What you have to do: Report the count of lines containing the word "example" in the entries below, and nothing more.

[Dataset excerpts]
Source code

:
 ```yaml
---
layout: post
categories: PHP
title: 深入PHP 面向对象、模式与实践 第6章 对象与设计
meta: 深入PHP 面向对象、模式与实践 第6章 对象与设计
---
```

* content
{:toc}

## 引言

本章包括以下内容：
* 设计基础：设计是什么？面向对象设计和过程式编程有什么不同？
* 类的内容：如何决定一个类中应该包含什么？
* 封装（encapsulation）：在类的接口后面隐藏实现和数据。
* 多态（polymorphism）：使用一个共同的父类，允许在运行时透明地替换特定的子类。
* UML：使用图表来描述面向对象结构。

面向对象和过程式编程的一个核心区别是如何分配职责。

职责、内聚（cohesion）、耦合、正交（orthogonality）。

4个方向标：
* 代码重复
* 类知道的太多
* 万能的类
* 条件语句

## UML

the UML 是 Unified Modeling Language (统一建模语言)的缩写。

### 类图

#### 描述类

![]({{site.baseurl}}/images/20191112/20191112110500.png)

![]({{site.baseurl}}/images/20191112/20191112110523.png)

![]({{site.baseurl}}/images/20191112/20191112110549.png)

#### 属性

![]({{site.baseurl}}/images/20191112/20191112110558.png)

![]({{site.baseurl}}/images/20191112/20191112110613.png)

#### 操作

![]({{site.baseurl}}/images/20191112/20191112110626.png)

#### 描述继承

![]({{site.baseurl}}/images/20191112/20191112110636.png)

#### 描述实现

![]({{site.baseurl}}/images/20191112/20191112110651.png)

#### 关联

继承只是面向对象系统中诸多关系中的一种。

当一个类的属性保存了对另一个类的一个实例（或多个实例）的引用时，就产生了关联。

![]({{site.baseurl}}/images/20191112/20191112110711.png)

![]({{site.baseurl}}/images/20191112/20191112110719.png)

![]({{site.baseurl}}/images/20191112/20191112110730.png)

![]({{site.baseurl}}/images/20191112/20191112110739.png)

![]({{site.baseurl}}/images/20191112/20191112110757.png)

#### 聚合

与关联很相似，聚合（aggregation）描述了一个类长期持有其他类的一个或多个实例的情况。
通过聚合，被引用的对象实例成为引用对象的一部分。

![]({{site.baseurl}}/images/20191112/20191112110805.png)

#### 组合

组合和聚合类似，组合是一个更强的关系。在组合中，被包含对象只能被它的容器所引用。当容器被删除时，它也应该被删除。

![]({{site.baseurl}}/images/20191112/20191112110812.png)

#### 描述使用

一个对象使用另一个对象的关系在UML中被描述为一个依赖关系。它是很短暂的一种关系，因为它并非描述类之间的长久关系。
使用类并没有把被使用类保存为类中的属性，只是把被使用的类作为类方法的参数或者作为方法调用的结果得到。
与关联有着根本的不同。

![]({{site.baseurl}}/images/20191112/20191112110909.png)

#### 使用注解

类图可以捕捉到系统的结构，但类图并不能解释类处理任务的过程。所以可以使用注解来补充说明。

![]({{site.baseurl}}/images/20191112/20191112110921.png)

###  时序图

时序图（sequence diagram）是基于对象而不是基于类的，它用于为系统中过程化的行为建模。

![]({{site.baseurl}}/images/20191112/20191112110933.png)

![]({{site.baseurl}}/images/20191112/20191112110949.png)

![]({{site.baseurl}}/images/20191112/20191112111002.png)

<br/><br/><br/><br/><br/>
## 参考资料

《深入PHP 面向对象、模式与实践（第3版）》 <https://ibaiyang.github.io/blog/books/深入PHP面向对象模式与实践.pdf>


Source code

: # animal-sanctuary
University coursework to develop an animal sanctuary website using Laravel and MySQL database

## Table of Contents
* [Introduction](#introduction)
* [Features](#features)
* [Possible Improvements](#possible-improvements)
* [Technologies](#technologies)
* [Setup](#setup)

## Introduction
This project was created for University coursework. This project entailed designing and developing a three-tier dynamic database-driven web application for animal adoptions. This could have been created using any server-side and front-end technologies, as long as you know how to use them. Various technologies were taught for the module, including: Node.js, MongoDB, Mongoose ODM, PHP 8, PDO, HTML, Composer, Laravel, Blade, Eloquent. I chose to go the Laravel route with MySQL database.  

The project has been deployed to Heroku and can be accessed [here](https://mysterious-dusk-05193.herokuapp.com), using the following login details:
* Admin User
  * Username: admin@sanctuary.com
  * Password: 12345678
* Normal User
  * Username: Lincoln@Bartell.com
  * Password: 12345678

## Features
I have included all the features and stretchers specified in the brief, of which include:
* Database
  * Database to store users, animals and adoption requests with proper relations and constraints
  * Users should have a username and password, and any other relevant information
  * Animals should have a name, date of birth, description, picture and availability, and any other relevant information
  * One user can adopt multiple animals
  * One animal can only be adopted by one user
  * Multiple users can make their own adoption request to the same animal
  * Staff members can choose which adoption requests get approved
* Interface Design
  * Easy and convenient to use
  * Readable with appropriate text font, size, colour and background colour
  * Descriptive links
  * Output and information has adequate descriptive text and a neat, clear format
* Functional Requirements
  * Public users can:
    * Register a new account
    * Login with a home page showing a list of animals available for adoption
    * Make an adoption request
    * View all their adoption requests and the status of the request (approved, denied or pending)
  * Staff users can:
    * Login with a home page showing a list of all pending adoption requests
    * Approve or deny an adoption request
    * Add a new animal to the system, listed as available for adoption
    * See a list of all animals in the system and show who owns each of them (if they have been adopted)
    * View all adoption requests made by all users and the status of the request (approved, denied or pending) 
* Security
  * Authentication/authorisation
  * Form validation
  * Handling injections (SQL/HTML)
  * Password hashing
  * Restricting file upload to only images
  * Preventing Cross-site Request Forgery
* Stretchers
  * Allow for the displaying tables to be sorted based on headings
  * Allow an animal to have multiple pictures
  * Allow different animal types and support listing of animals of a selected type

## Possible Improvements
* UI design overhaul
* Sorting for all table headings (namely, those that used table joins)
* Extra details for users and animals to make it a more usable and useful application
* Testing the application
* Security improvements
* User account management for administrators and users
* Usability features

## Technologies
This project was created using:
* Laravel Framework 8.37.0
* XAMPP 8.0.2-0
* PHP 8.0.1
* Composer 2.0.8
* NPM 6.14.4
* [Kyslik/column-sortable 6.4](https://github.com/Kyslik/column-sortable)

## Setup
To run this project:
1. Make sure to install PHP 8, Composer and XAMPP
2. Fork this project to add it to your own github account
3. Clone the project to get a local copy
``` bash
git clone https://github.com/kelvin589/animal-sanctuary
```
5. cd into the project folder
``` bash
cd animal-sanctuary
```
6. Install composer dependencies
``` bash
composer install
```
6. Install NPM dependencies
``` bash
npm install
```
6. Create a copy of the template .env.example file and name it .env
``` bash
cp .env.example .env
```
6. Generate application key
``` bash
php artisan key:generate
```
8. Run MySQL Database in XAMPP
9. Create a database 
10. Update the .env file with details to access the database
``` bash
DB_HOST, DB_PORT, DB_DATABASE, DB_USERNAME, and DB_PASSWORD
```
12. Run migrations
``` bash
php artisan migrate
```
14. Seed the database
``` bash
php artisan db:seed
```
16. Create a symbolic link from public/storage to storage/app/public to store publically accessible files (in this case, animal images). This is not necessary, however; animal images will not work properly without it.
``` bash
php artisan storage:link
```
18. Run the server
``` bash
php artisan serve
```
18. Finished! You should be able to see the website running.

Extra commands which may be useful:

Answer space: 2